This week’s guest post comes from Marco Cianfanelli, a South African artist who, in addition to participating in the Earth Matters exhibition in Washington DC, is internationally recognized. Cianfanelli is an artist who examines the universal within the personal and, as the great T.S. Eliot once said of great writers, writes both himself and his time.
Back down to Earth
by Marco Cianfanelli
Maquette: The sum of us [The sum of us (2009) realised at 4.44 x 3.47 x 11.4 meters; mild steel: Forum Homini, Cradle of Humankind]
I am always slightly puzzled when asked to give my opinion on a matter, as one of the significant reasons I became an artist is the very privilege it affords me in blurring and manipulating elements of intellect, science, knowledge, emotion & gesture in a way that is based on, but not confined to, logic or fact but in a way that makes perfect sense to me.
Is it feasible to personify the whole of humanity, as one single being, a being with particular traits and a complex yet distinct personality? Could these traits and this personality be better understood by observing the condition of the earth, how humanity exists on it, in it, with it? In this sense, our perception of the earth’s state(s) would not be a judgement of humanity but rather a reflection of it. Be it good or bad, it is what it is.
If you believe in evolution, you have to consider that we, alongside everything around us, are evolving with every passing second. Evolution is not an event it is a process. With regard to our place on earth, how are we evolving or how will we evolve in the future? Is it possible that we can be active, rather than passive in the process of our evolution and if so, will the nature in which we cohabit the earth be something we value?

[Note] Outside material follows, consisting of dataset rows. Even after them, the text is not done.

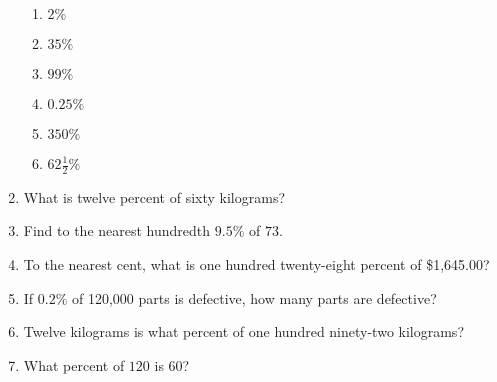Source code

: \documentclass[12pt]{article}
\begin{document}
\begin{enumerate}
\begin{multicols}{2}
\begin{enumerate}
\item \hspace{0.5in} $2\%$
  \vspace{0.25in}

\item \hspace{0.5in} $35\%$
  \vspace{0.25in}

\item \hspace{0.5in} $99\%$
  \vspace{0.25in}

\item \hspace{0.5in} $0.25\%$
  \vspace{0.25in}

\item \hspace{0.5in} $350\%$
  \vspace{0.25in}

\item \hspace{0.5in} $62\frac{1}{2}\%$
  \vspace{0.25in}

\end{enumerate}
\end{multicols}

\item What is twelve percent of sixty kilograms? 
  \vspace{0.50in}

\item Find to the nearest hundredth $9.5\%$ of $73$. 
  \vspace{0.50in}

\item To the nearest cent, what is one hundred twenty-eight percent of \$1,645.00?
  \vspace{0.50in}

\item If $0.2\%$ of 120,000 parts is defective, how many parts are defective? 
  \vspace{0.50in}

\item Twelve kilograms is what percent of one hundred ninety-two kilograms? 
  \vspace{0.50in}

\item What percent of $120$ is $60$?
  \vspace{0.50in}


\end{enumerate}
\end{document}
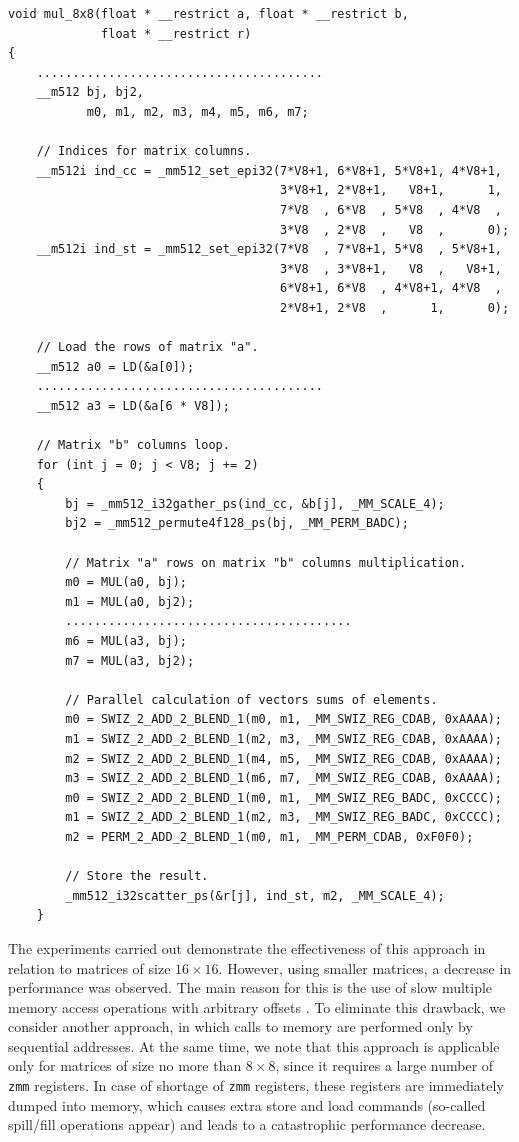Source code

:\documentclass[
11pt,%
tightenlines,%
twoside,%
onecolumn,%
nofloats,%
nobibnotes,%
nofootinbib,%
superscriptaddress,%
noshowpacs,%
centertags]%
{revtex4}
\begin{document}
\begin{lstlisting}[caption={Direct approach to \texttt{mul\_8x8} implementation.},label={lst:mul1}]
void mul_8x8(float * __restrict a, float * __restrict b,
             float * __restrict r)
{
    ........................................
    __m512 bj, bj2,
           m0, m1, m2, m3, m4, m5, m6, m7;

    // Indices for matrix columns.
    __m512i ind_cc = _mm512_set_epi32(7*V8+1, 6*V8+1, 5*V8+1, 4*V8+1,
                                      3*V8+1, 2*V8+1,   V8+1,      1,
                                      7*V8  , 6*V8  , 5*V8  , 4*V8  ,
                                      3*V8  , 2*V8  ,   V8  ,      0);
    __m512i ind_st = _mm512_set_epi32(7*V8  , 7*V8+1, 5*V8  , 5*V8+1,
                                      3*V8  , 3*V8+1,   V8  ,   V8+1,
                                      6*V8+1, 6*V8  , 4*V8+1, 4*V8  ,
                                      2*V8+1, 2*V8  ,      1,      0);

    // Load the rows of matrix "a".
    __m512 a0 = LD(&a[0]);
    ........................................
    __m512 a3 = LD(&a[6 * V8]);

    // Matrix "b" columns loop.
    for (int j = 0; j < V8; j += 2)
    {
        bj = _mm512_i32gather_ps(ind_cc, &b[j], _MM_SCALE_4);
        bj2 = _mm512_permute4f128_ps(bj, _MM_PERM_BADC);

        // Matrix "a" rows on matrix "b" columns multiplication.
        m0 = MUL(a0, bj);
        m1 = MUL(a0, bj2);
        ........................................
        m6 = MUL(a3, bj);
        m7 = MUL(a3, bj2);

        // Parallel calculation of vectors sums of elements.
        m0 = SWIZ_2_ADD_2_BLEND_1(m0, m1, _MM_SWIZ_REG_CDAB, 0xAAAA);
        m1 = SWIZ_2_ADD_2_BLEND_1(m2, m3, _MM_SWIZ_REG_CDAB, 0xAAAA);
        m2 = SWIZ_2_ADD_2_BLEND_1(m4, m5, _MM_SWIZ_REG_CDAB, 0xAAAA);
        m3 = SWIZ_2_ADD_2_BLEND_1(m6, m7, _MM_SWIZ_REG_CDAB, 0xAAAA);
        m0 = SWIZ_2_ADD_2_BLEND_1(m0, m1, _MM_SWIZ_REG_BADC, 0xCCCC);
        m1 = SWIZ_2_ADD_2_BLEND_1(m2, m3, _MM_SWIZ_REG_BADC, 0xCCCC);
        m2 = PERM_2_ADD_2_BLEND_1(m0, m1, _MM_PERM_CDAB, 0xF0F0);

        // Store the result.
        _mm512_i32scatter_ps(&r[j], ind_st, m2, _MM_SCALE_4);
    }
\end{lstlisting}

The experiments carried out demonstrate the effectiveness of this approach in relation to matrices of size $16 \times 16$.
However, using smaller matrices, a decrease in performance was observed.
The main reason for this is the use of slow multiple memory access operations with arbitrary offsets \cite{Aleen}.
To eliminate this drawback, we consider another approach, in which calls to memory are performed only by sequential addresses.
At the same time, we note that this approach is applicable only for matrices of size no more than $8 \times 8$, since it requires a large number of \texttt{zmm} registers.
In case of shortage of \texttt{zmm} registers, these registers are immediately dumped into memory, which causes extra store and load commands (so-called spill/fill operations appear) and leads to a catastrophic performance decrease.
\end{document}
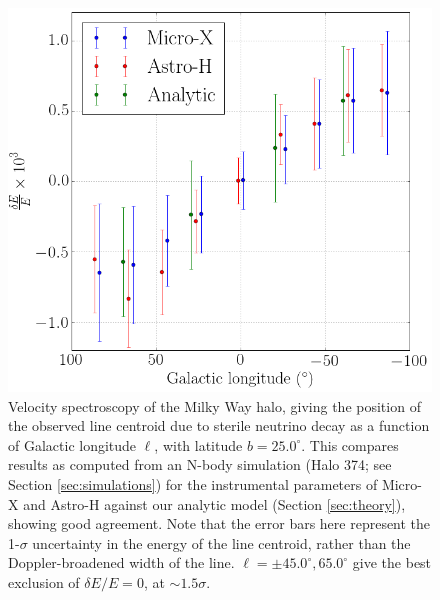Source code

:\documentclass[aps,prl,10pt,twocolumn,superscriptaddress,showpacs]{revtex4-1}
\begin{document}
{\begin{figure}[h!]
\centering
\includegraphics[width=1.0\columnwidth]{de_vs_l.png}
\caption{Velocity spectroscopy of the Milky Way halo, giving the position of the observed line centroid due to sterile
	neutrino decay as a function of Galactic longitude $\ell$, with latitude $b=25.0^\circ$. This
	compares results as computed from an N-body simulation (Halo 374; see Section \ref{sec:simulations}) for the
	instrumental parameters of Micro-X and Astro-H against our analytic model (Section
	\ref{sec:theory}), showing good agreement.	
	Note that the error bars here represent the 1-$\sigma$ uncertainty
in the energy of the line centroid, rather than the Doppler-broadened width of the line.
$\ell= \pm 45.0^\circ,65.0^\circ$ give the best exclusion of $\delta E/E=0$, at $\sim 1.5\sigma$.}
\label{fig:de_vs_l}
\end{figure}





}
\end{document}
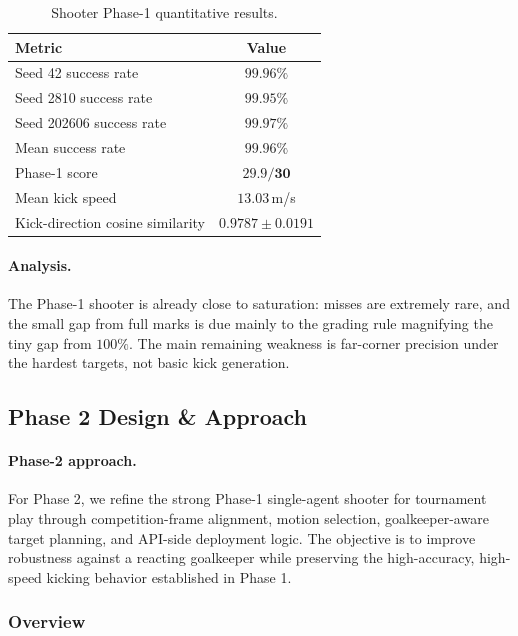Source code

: \documentclass{article}
\begin{document}
\begin{table}[h]
\centering\small
\caption{Shooter Phase-1 quantitative results.}
\label{tab:sh-phase1-summary}
\begin{tabular}{@{}lc@{}}
\toprule
Metric & Value \\
\midrule
Seed 42 success rate & $99.96\%$ \\
Seed 2810 success rate & $99.95\%$ \\
Seed 202606 success rate & $99.97\%$ \\
Mean success rate & $\mathbf{99.96\%}$ \\
Phase-1 score & $\mathbf{29.9/30}$ \\
Mean kick speed & $13.03$\,m/s \\
Kick-direction cosine similarity & $0.9787 \pm 0.0191$ \\
\bottomrule
\end{tabular}
\end{table}

\paragraph{Analysis.} The Phase-1 shooter is already close to saturation:
misses are extremely rare, and the small gap from full marks is due mainly to
the grading rule magnifying the tiny gap from $100\%$. The main remaining
weakness is far-corner precision under the hardest targets, not basic kick
generation.

\subsection{Phase 2 Design \& Approach}

\paragraph{Phase-2 approach.} For Phase 2, we refine the strong Phase-1
single-agent shooter for tournament play through competition-frame alignment,
motion selection, goalkeeper-aware target planning, and API-side deployment
logic. The objective is to improve robustness against a reacting goalkeeper
while preserving the high-accuracy, high-speed kicking behavior established in
Phase 1.

\subsubsection{Overview}\label{sec:sh-overview}
\end{document}
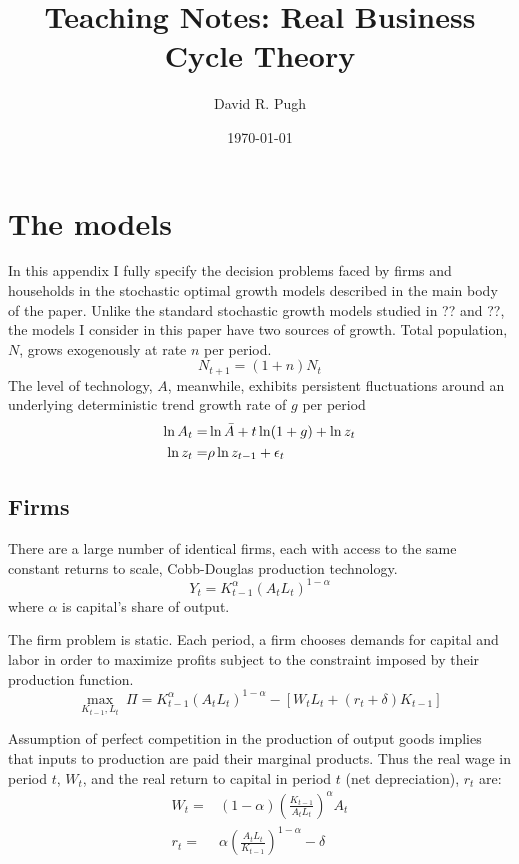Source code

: \documentclass[11pt]{article}
\title{Teaching Notes: Real Business Cycle Theory}
\author{David R. Pugh}
\date{\today}                                           %
\begin{document}
\maketitle

\appendix
\section{The models}
In this appendix I fully specify the decision problems faced by firms and households in the stochastic optimal growth models described in the main body of the paper. Unlike the standard stochastic growth models studied in ?? and ??, the models I consider in this paper have two sources of growth. Total population, $N$, grows exogenously at rate $n$ per period.
	\begin{equation}\label{eq:popGrowth}
		N_{t+1} = (1 + n)N_t
	\end{equation}
The level of technology, $A$, meanwhile, exhibits persistent fluctuations around an underlying deterministic trend growth rate of $g$ per period
	\begin{align}\label{eq:techProcess}
		\ln A_{t} =& \ln\bar{A} + t\ln(1 + g) + \ln z_{t} \notag \\
		\ln z_{t} =& \rho \ln z_{t-1} + \epsilon_{t}
	\end{align}

\subsection{Firms}
There are a large number of identical firms, each with access to the same constant returns to scale, Cobb-Douglas production technology.
	\begin{equation}\label{eq:prodFunction}
		Y_{t} = K_{t-1}^{\alpha}\left(A_{t}L_{t}\right)^{1-\alpha}
	\end{equation}
where $\alpha$ is capital's share of output. 

The firm problem is static.  Each period, a firm chooses demands for capital and labor in order to maximize profits subject to the constraint imposed by their production function.
	\begin{equation}
		\max_{K_{t-1}, L_t}\ \Pi = K_{t-1}^{\alpha}\left(A_{t}L_{t}\right)^{1-\alpha} - [W_{t}L_{t} + (r_{t} + \delta)K_{t-1}]
	\end{equation}
	
Assumption of perfect competition in the production of output goods implies that inputs to production are paid their marginal products.  Thus the real wage in period $t$, $W_{t}$, and the real return to capital in period $t$ (net depreciation), $r_{t}$ are:
	\begin{align}
		W_{t} =& (1-\alpha)\left(\frac{K_{t-1}}{A_{t}L_{t}}\right)^\alpha A_{t} \label{eq:realWage} \\
		r_{t} =& \alpha\left(\frac{A_{t}L_{t}}{K_{t-1}}\right)^{1-\alpha} - \delta  \label{eq:realReturnCapital} 
	\end{align}
	
\end{document}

Regarding evolution, Vredefort to Sterkfontein, is a work that I produced as a response to the immense significance and connectedness of the two regions of Vredefort, the site of the largest verified asteroid impact crater, and Sterkfontein, a site of significant Hominid findings, which lies within the “Cradle of Humankind”. The work is both a scientific analysis and a family portrait of sorts or a musing on the subject of genetics, created by morphing and interpolating three silhouette portraits of my mother, myself and my father, to create the seven profiles in the work. Geographic coordinates of the region between Vredefort and Sterkfontein, recorded at 20-meter intervals, were gathered to create a digital three-dimensional topographical portion of this region. This data was used to create the third dimension of the seven forms and was amplified to varying degrees on each of the seven portraits, enhancing the effect of a wave or tide, representing the immense impact that rippled the earth’s surface well beyond the region of Sterkfontein.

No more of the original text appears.